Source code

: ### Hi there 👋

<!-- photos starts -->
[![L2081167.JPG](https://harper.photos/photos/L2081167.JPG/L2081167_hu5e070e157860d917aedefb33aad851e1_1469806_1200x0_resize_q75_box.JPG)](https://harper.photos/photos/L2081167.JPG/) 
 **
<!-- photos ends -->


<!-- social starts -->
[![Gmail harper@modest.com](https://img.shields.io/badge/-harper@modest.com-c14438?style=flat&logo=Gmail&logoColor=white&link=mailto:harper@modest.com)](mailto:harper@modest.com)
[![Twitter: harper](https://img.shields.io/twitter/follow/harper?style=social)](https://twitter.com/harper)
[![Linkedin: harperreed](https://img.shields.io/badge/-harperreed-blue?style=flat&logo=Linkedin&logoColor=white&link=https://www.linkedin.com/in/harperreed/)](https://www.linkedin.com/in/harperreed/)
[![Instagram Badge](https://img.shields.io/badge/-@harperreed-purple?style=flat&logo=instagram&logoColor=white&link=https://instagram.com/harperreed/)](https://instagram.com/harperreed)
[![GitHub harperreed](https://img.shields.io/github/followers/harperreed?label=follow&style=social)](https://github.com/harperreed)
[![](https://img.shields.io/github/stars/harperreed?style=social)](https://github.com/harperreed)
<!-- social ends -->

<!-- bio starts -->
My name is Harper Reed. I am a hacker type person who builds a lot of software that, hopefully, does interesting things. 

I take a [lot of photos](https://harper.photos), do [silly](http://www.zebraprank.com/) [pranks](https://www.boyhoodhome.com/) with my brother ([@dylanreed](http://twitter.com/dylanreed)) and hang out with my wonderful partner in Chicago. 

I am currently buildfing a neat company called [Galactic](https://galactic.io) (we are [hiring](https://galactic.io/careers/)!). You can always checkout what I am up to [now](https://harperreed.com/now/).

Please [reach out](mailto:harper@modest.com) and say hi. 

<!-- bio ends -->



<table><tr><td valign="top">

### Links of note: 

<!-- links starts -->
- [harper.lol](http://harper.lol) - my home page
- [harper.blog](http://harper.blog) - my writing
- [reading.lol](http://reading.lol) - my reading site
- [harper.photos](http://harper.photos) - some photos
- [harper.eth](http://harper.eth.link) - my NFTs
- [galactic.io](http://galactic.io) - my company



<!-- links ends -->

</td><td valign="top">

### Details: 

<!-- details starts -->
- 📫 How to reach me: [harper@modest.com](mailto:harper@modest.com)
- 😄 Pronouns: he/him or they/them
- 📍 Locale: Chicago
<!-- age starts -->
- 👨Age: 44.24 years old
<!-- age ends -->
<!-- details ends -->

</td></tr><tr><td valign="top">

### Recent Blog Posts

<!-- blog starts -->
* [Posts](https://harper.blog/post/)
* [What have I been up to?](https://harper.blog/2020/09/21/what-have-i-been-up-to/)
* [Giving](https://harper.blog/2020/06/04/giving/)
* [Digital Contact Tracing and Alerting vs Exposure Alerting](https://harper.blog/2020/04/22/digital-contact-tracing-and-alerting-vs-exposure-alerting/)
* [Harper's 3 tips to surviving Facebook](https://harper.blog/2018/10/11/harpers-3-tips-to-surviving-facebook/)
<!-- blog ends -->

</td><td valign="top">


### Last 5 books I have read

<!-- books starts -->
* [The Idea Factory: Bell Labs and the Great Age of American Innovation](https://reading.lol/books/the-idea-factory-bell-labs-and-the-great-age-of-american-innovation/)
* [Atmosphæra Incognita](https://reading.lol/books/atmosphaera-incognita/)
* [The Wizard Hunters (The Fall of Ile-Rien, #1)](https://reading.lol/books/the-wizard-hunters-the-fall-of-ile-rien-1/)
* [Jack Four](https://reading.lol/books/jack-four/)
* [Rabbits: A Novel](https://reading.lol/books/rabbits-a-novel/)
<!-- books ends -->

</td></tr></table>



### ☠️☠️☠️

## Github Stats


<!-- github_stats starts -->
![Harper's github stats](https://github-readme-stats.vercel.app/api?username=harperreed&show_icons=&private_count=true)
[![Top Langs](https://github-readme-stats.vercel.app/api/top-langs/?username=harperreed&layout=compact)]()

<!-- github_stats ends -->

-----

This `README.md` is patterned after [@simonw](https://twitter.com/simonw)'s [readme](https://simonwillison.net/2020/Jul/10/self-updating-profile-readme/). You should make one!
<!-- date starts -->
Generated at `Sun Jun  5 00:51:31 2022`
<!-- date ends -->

> [Exercise prompt] Retype the material exactly, including every line.

> [Worked solution]
Source code

: ### Hi there 👋

<!-- photos starts -->
[![L2081167.JPG](https://harper.photos/photos/L2081167.JPG/L2081167_hu5e070e157860d917aedefb33aad851e1_1469806_1200x0_resize_q75_box.JPG)](https://harper.photos/photos/L2081167.JPG/) 
 **
<!-- photos ends -->


<!-- social starts -->
[![Gmail harper@modest.com](https://img.shields.io/badge/-harper@modest.com-c14438?style=flat&logo=Gmail&logoColor=white&link=mailto:harper@modest.com)](mailto:harper@modest.com)
[![Twitter: harper](https://img.shields.io/twitter/follow/harper?style=social)](https://twitter.com/harper)
[![Linkedin: harperreed](https://img.shields.io/badge/-harperreed-blue?style=flat&logo=Linkedin&logoColor=white&link=https://www.linkedin.com/in/harperreed/)](https://www.linkedin.com/in/harperreed/)
[![Instagram Badge](https://img.shields.io/badge/-@harperreed-purple?style=flat&logo=instagram&logoColor=white&link=https://instagram.com/harperreed/)](https://instagram.com/harperreed)
[![GitHub harperreed](https://img.shields.io/github/followers/harperreed?label=follow&style=social)](https://github.com/harperreed)
[![](https://img.shields.io/github/stars/harperreed?style=social)](https://github.com/harperreed)
<!-- social ends -->

<!-- bio starts -->
My name is Harper Reed. I am a hacker type person who builds a lot of software that, hopefully, does interesting things. 

I take a [lot of photos](https://harper.photos), do [silly](http://www.zebraprank.com/) [pranks](https://www.boyhoodhome.com/) with my brother ([@dylanreed](http://twitter.com/dylanreed)) and hang out with my wonderful partner in Chicago. 

I am currently buildfing a neat company called [Galactic](https://galactic.io) (we are [hiring](https://galactic.io/careers/)!). You can always checkout what I am up to [now](https://harperreed.com/now/).

Please [reach out](mailto:harper@modest.com) and say hi. 

<!-- bio ends -->



<table><tr><td valign="top">

### Links of note: 

<!-- links starts -->
- [harper.lol](http://harper.lol) - my home page
- [harper.blog](http://harper.blog) - my writing
- [reading.lol](http://reading.lol) - my reading site
- [harper.photos](http://harper.photos) - some photos
- [harper.eth](http://harper.eth.link) - my NFTs
- [galactic.io](http://galactic.io) - my company



<!-- links ends -->

</td><td valign="top">

### Details: 

<!-- details starts -->
- 📫 How to reach me: [harper@modest.com](mailto:harper@modest.com)
- 😄 Pronouns: he/him or they/them
- 📍 Locale: Chicago
<!-- age starts -->
- 👨Age: 44.24 years old
<!-- age ends -->
<!-- details ends -->

</td></tr><tr><td valign="top">

### Recent Blog Posts

<!-- blog starts -->
* [Posts](https://harper.blog/post/)
* [What have I been up to?](https://harper.blog/2020/09/21/what-have-i-been-up-to/)
* [Giving](https://harper.blog/2020/06/04/giving/)
* [Digital Contact Tracing and Alerting vs Exposure Alerting](https://harper.blog/2020/04/22/digital-contact-tracing-and-alerting-vs-exposure-alerting/)
* [Harper's 3 tips to surviving Facebook](https://harper.blog/2018/10/11/harpers-3-tips-to-surviving-facebook/)
<!-- blog ends -->

</td><td valign="top">


### Last 5 books I have read

<!-- books starts -->
* [The Idea Factory: Bell Labs and the Great Age of American Innovation](https://reading.lol/books/the-idea-factory-bell-labs-and-the-great-age-of-american-innovation/)
* [Atmosphæra Incognita](https://reading.lol/books/atmosphaera-incognita/)
* [The Wizard Hunters (The Fall of Ile-Rien, #1)](https://reading.lol/books/the-wizard-hunters-the-fall-of-ile-rien-1/)
* [Jack Four](https://reading.lol/books/jack-four/)
* [Rabbits: A Novel](https://reading.lol/books/rabbits-a-novel/)
<!-- books ends -->

</td></tr></table>



### ☠️☠️☠️

## Github Stats


<!-- github_stats starts -->
![Harper's github stats](https://github-readme-stats.vercel.app/api?username=harperreed&show_icons=&private_count=true)
[![Top Langs](https://github-readme-stats.vercel.app/api/top-langs/?username=harperreed&layout=compact)]()

<!-- github_stats ends -->

-----

This `README.md` is patterned after [@simonw](https://twitter.com/simonw)'s [readme](https://simonwillison.net/2020/Jul/10/self-updating-profile-readme/). You should make one!
<!-- date starts -->
Generated at `Sun Jun  5 00:51:31 2022`
<!-- date ends -->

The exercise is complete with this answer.